Ilustrasi 'Horornya Omongan Tetangga'. Desain Gambar: Pribadi |
- Mengamankan Aset
Beberapa pasangan mungkin mudah memilih berpisah ketika dalam rumah tangga sudah tidak ada hal-hal yang bisa menjadi permasalahan ke depannya lagi, terutama saat mereka harus menghadapi sidang perpisahan lagi.
Misalnya saja mengenai harta yang dia peroleh setelah menikah bersama pasangan, dimana ketika terjadinya KDRT dan pelaporan ke pihak kepolisian, si korban mendapat kesempatan mediasi sekaligus negosiasi dengan si pelaku dimana pembebasan pelaku (pencabutan laporan) akan dilakukan dengan syarat-syarat tertentu seperti pemisahan harta dan berjanji tidak akan mengulangi kesalahannya lagi.
Oleh karenanya wanita ini akan mencoba kembali, memberikan kesempatan pada suaminya setelah mengamankan aset-aset rumah tangga yang dia miliki.
Ilustrasi harta dan properti. Desain Gambar: Pribadi |
- Penyimpangan Perilaku 21+ (Kejiwaan)
Mungkin bagi kita yang awam ini aneh dan sama sekali tidak masuk akal, namun aku pernah menonton sebuah film hollywood lama dimana bercerita tentang penyimpangan seksual tokoh utamanya (seorang wanita), yaitu ketika berhubungan suami istri, dia sangat bergairah jika menyelipkan drama kekerasan di dalamnya.
Properti yang disediakan oleh pasangan sakit jiwa ini biasanya rantai, borgol, bahkan cambuk, dimana mengikat leher pasangan menggunakan rantai dan mencambuknya adalah hal yang menyenangkan bagi seseorang dengan kelainan ini.
Begitupun dengan memborgol tangan pasangan di ranjang, lalu memperkosanya dengan kasar.
Walau bagi mereka drama kekerasan ranjang ini sangat menyenangkan, namun dapat merenggang nyawa, seperti film yang aku tonton tersebut dimana ending-nya, si penerima kekerasannya tewas usai bermain cinta.
Penyimpangan ini saling memberi dan menerima biasanya, dimana seseorang yang sadis itu, berjumpa dengan seorang yang justru merasa sangat bergairah ketika disiksa.

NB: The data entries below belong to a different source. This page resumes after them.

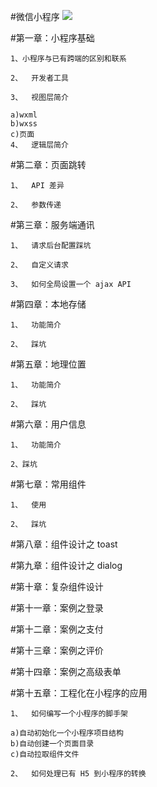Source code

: #微信小程序   ![](http://www.yztcedu.com/images/logo.png)


#第一章：小程序基础

	1、小程序与已有跨端的区别和联系

	2、	开发者工具

	3、	视图层简介

	a)wxml
	b)wxss
	c)页面
	4、	逻辑层简介

#第二章：页面跳转

	1、	API 差异

	2、	参数传递

#第三章：服务端通讯

	1、	请求后台配置踩坑

	2、	自定义请求

	3、	如何全局设置一个 ajax API

#第四章：本地存储

	1、	功能简介

	2、	踩坑

#第五章：地理位置

	1、	功能简介

	2、	踩坑

#第六章：用户信息

	1、	功能简介

	2、踩坑

#第七章：常用组件

	1、	使用

	2、	踩坑

#第八章：组件设计之 toast

#第九章：组件设计之 dialog

#第十章：复杂组件设计

#第十一章：案例之登录

#第十二章：案例之支付

#第十三章：案例之评价

#第十四章：案例之高级表单


#第十五章：工程化在小程序的应用

	1、	如何编写一个小程序的脚手架

	a)自动初始化一个小程序项目结构
	b)自动创建一个页面目录
	c)自动拉取组件文件

	2、	如何处理已有 H5 到小程序的转换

Istilah medis dari kelainan jiwa ini adalah sadomasokisme atau jika dipisah secara spesifik adalah sadis dan masokis dimana si sadis bertemu dengan pengidap masokisme menjadi pasangan yang klop alias saling melengkapi.
Wanita yang mengidap masokisme tentunya hanya akan bertahan dengan suami yang sadis untuk memuaskan hasratnya dalam pernikahan karena khawatir tidak dapat menemukan pasangan yang klop untuk ke depannya lagi, berhubung tidak banyak orang yang memiliki gangguan semacam itu.
Sama halnya ketika seorang homo atau lesbi menjadi pencemburu buta kepada pasangannya akibat susah mencari pasangan yang sefrekuensi.
Wah, seram sekali ya jika memang di sekitar kita ada yang mengidap kelainan semacam ini.
Ilustrasi SADOMASOKIS. Desain Gambar: Pribadi |
Nah, walau ada beberapa alasan yang membuat seorang wanita tetap bertahan dengan sang suami walau digebukin, namun apapun alasan yang mendasari KDRT itu bisa terjadi, pelakulah yang paling bersalah dan layak mendapatkan hukuman setimpal atas perbuatannya itu.
Sementara bagi para wanita yang lebih umum menerima perlakuan kasar atau KDRT dari suaminya, hendaknya memiliki daya lebih dan ketegasan agar tidak terus-menerus menjadi korban, karena sesungguhnya masing-masing dari kita haruslah menghargai diri sendiri terlebih dahulu, sebelum mengharapkan orang lain akan menghargai diri kita.